Tahriklere maruz kaldıklarını belirten Kotan, "Artık yeter. 170 gündür sevdiklerine hasret aileler olarak artık ’yeter’ diyoruz. 4 gündür, 21 Ocak’ta bize yaşatılan organize kötülüğün organize savunmasına maruz kalıyoruz. 4 gündür sanıkların sorgusundan tek duyduğumuz ’Bilmiyorum, hatırlamıyorum, görmedim, sorumlu değilim ve kağıt üstünde’. Sadece bununla da kalmıyor. Sanık vekillerinin ve sanık yakınlarının tahriklerine maruz kalıyoruz. Gözlerimizin içine baka baka karıncayı bile incitmeyen bir aile olduklarını söylüyorlar.
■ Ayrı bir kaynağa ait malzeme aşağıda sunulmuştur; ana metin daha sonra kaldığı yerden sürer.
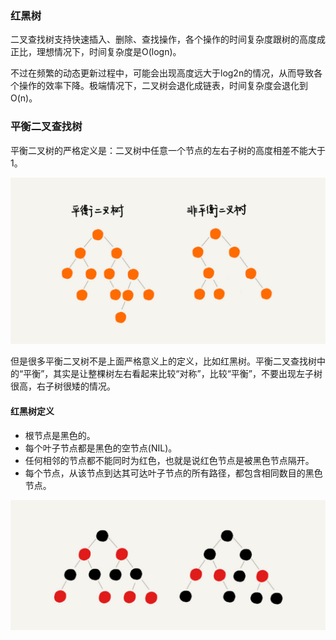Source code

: ### 红黑树

二叉查找树支持快速插入、删除、查找操作，各个操作的时间复杂度跟树的高度成正比，理想情况下，时间复杂度是O(logn)。

不过在频繁的动态更新过程中，可能会出现高度远大于log2n的情况，从而导致各个操作的效率下降。极端情况下，二叉树会退化成链表，时间复杂度会退化到O(n)。

### 平衡二叉查找树

平衡二叉树的严格定义是：二叉树中任意一个节点的左右子树的高度相差不能大于1。

![ping](../images/datastructure/pinghen.jpg)

但是很多平衡二叉树不是上面严格意义上的定义，比如红黑树。平衡二叉查找树中的“平衡”，其实是让整棵树左右看起来比较“对称”，比较“平衡”，不要出现左子树很高，右子树很矮的情况。

#### 红黑树定义

* 根节点是黑色的。
* 每个叶子节点都是黑色的空节点(NIL)。
* 任何相邻的节点都不能同时为红色，也就是说红色节点是被黑色节点隔开。
* 每个节点，从该节点到达其可达叶子节点的所有路径，都包含相同数目的黑色节点。


![red](../images/datastructure/redblack.jpg)

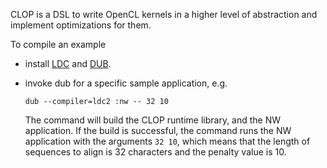 CLOP is a DSL to write OpenCL kernels in a higher level of abstraction and implement
optimizations for them.

To compile an example

-   install [LDC][] and [DUB][].
-   invoke dub for a specific sample application, e.g.

    `dub --compiler=ldc2 :nw -- 32 10`

    The command will build the CLOP runtime library, and the NW
    application.  If the build is successful, the command runs the NW
    application with the arguments `32 10`, which means that the
    length of sequences to align is 32 characters and the penalty
    value is 10.

[LDC]: https://github.com/ldc-developers/ldc         "LDC GitHub repository"
[DUB]: https://github.com/D-Programming-Language/dub "DUB GitHub repository"
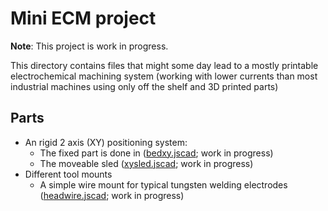 # Mini ECM project

__Note__: This project is work in progress.

This directory contains files that might some day lead to a mostly printable
electrochemical machining system (working with lower currents than most
industrial machines using only off the shelf and 3D printed parts)

## Parts

* An rigid 2 axis (XY) positioning system:
  * The fixed part is done in ([bedxy.jscad](./bedxy.jscad); work in progress)
  * The moveable sled ([xysled.jscad](./xysled.jscad); work in progress)
* Different tool mounts
  * A simple wire mount for typical tungsten welding electrodes ([headwire.jscad](./headwire.jscad); work in progress)
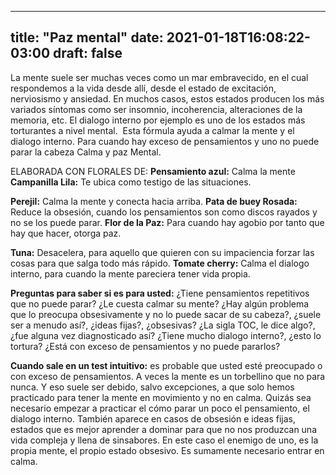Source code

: 
---
title: "Paz mental"
date: 2021-01-18T16:08:22-03:00
draft: false
--- 
        

 



La
 mente suele ser muchas veces como un mar embravecido, en el cual respondemos a
 la vida desde allí, desde el estado de excitación, nerviosismo y ansiedad. En
 muchos casos, estos estados producen los más variados síntomas como ser
 insomnio, incoherencia, alteraciones de la memoria, etc.
El
 dialogo interno por ejemplo es uno de los estados más torturantes a nivel
 mental.  Esta fórmula ayuda a calmar la
 mente y el dialogo interno. 
Para
 cuando hay exceso de pensamientos y uno no puede parar la cabeza Calma y paz
 Mental.
 
ELABORADA
 CON FLORALES DE:
**Pensamiento
 azul:** Calma la mente
**Campanilla
 Lila:** Te ubica como testigo de las
 situaciones.


**Perejil:**  Calma la mente y conecta hacia arriba.
**Pata
 de buey Rosada:** Reduce la obsesión,
 cuando los pensamientos son como discos rayados y no se los puede parar.
**Flor
 de la Paz:** Para cuando hay agobio
 por tanto que hay que hacer, otorga paz.


**Tuna:**  Desacelera, para aquello que quieren con su
 impaciencia forzar las cosas para que salga todo más rápido.
**Tomate
 cherry:** Calma el dialogo interno, para
 cuando la mente pareciera tener vida propia.
 
**Preguntas para
 saber si es para usted:**
¿Tiene pensamientos
 repetitivos que no puede parar? ¿Le cuesta calmar su mente?
¿Hay algún problema que lo
 preocupa obsesivamente y no lo puede sacar de su cabeza?, ¿suele ser a menudo
 así?, ¿ideas fijas?, ¿obsesivas?
¿La sigla TOC, le dice algo?,
 ¿fue alguna vez diagnosticado así?
¿Tiene mucho dialogo interno?,
 ¿esto lo tortura?
¿Está con exceso de
 pensamientos y no puede pararlos?
 


**Cuando sale en un test intuitivo:**  es probable que usted esté preocupado o
 con exceso de pensamientos. A veces la mente es un torbellino que no para
 nunca. Y eso suele ser debido, salvo excepciones, a que solo hemos practicado
 para tener la mente en movimiento y no en calma. Quizás sea necesario empezar a
 practicar el cómo parar un poco el pensamiento, el dialogo interno. También
 aparece en casos de obsesión e ideas fijas, estados que es mejor aprender a
 dominar para que no nos produzcan una vida compleja y llena de sinsabores.
En este caso el enemigo de uno, es la propia mente, el propio estado
 obsesivo. Es sumamente necesario entrar en calma.
 




 
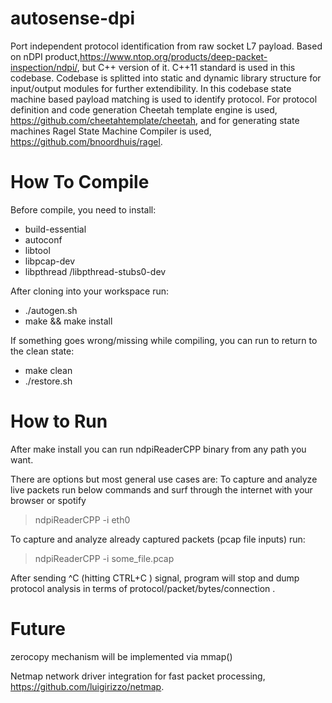# autosense-dpi
Port independent protocol identification from raw socket L7 payload. Based on nDPI product,https://www.ntop.org/products/deep-packet-inspection/ndpi/, but C++ version of it. C++11 standard is used in this codebase. Codebase is splitted into static and dynamic library structure for input/output modules for further extendibility. In this codebase state machine based payload matching is used to identify protocol. For protocol definition and code generation Cheetah template engine is used, https://github.com/cheetahtemplate/cheetah, and for generating state machines Ragel State Machine Compiler is used, https://github.com/bnoordhuis/ragel. 

# How To Compile
Before compile, you need to install:
- build-essential
- autoconf
- libtool
- libpcap-dev
- libpthread /libpthread-stubs0-dev

After cloning into your workspace run:
- ./autogen.sh
- make && make install

If something goes wrong/missing while compiling, you can run to return to the clean state:
- make clean
- ./restore.sh

# How to Run
After make install you can run ndpiReaderCPP binary from any path you want.

There are options but most general use cases are:
To capture and analyze live packets run below commands and surf through the internet with your browser or spotify
> ndpiReaderCPP -i eth0 

To capture and analyze already captured packets (pcap file inputs) run:
> ndpiReaderCPP -i some_file.pcap

After sending ^C (hitting CTRL+C ) signal, program will stop and dump protocol analysis in terms of protocol/packet/bytes/connection .


# Future
zerocopy mechanism will be implemented via mmap()

Netmap network driver integration for fast packet processing, https://github.com/luigirizzo/netmap. 





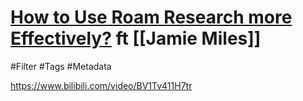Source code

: # [How to Use Roam Research more Effectively?](https://wshuyi.medium.com/how-to-use-roam-research-more-effectively-257a4a1c81d) ft [[Jamie Miles]]
#Filter #Tags #Metadata

https://www.bilibili.com/video/BV1Tv411H7tr

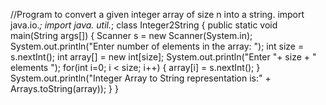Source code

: //Program to convert a given integer array of size n into a string.
import java.io.*;
import java. util.*;
class Integer2String
{
public static void main(String args[])
{
	Scanner s = new Scanner(System.in);
	System.out.println("Enter number of elements in the array: ");
	int size = s.nextInt();
	int array[] = new int[size];
	System.out.println("Enter "+ size + " elements ");
	for(int i=0; i < size; i++)
	{
		array[i] = s.nextInt();
	}
	System.out.println("Integer Array to String representation is:" + Arrays.toString(array));
}
}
Dün heyet başkanı bir sanık vekil müştekileri tahrik etmeyin diye uyarmak zorunda kaldı. Bu tahrike sadece müştekiler de maruz bırakılmıyor. Sanık müdafileri tarafından vekillerimizin sorularına sistematik bir şekilde müdahale ediliyor" dedi.
"Tahrik etmek için her yolu deniyor"
Sanık yakınının mağdur aileleri tahrik etmek için her yolu denediğini ifade eden Kotan, "8 canını yitirmiş bir babanın, bir vekilin sözü, acısı hiçe sayılıp geçiliyor. Bir sanığın yakını müştekilere hakaret etme cesaretini gösterebiliyor. Bununla da kalmayıp güvenliği sağlamakla görevli kolluk güçlerine fiziksel müdahalede bulunmaya çalışıyor. Aynı sanık yakını ilk günden bu yana bizleri de tahrik etmek için her yolu deniyor. Duruşmada defalarca tek talebimizin acımıza saygı duyulması olduğunu dile getirmemize rağmen bize reva görülen bu. Bizim tek talebimiz, adil ve şeffaf bir yargılama süreciyle tüm sorumluların hesap vermesi ve cezalandırılması. Buradan öyle emsal bir karar çıksın ki artık herkes attığı imzanın sorumluluğunu bilsin. Bu emsal karar sadece biz aileler için değil tüm Türkiye’nin güvenli geleceği için önem taşımaktadır. Biz buradayız. Merhametsiz yüreklere rağmen dimdik ayaktayız. Canlarımızın anısına bu mücadelemizi sonuna kadar devam ettireceğiz. Yüce mahkemenin adaletine güveniyoruz" şeklinde konuştu.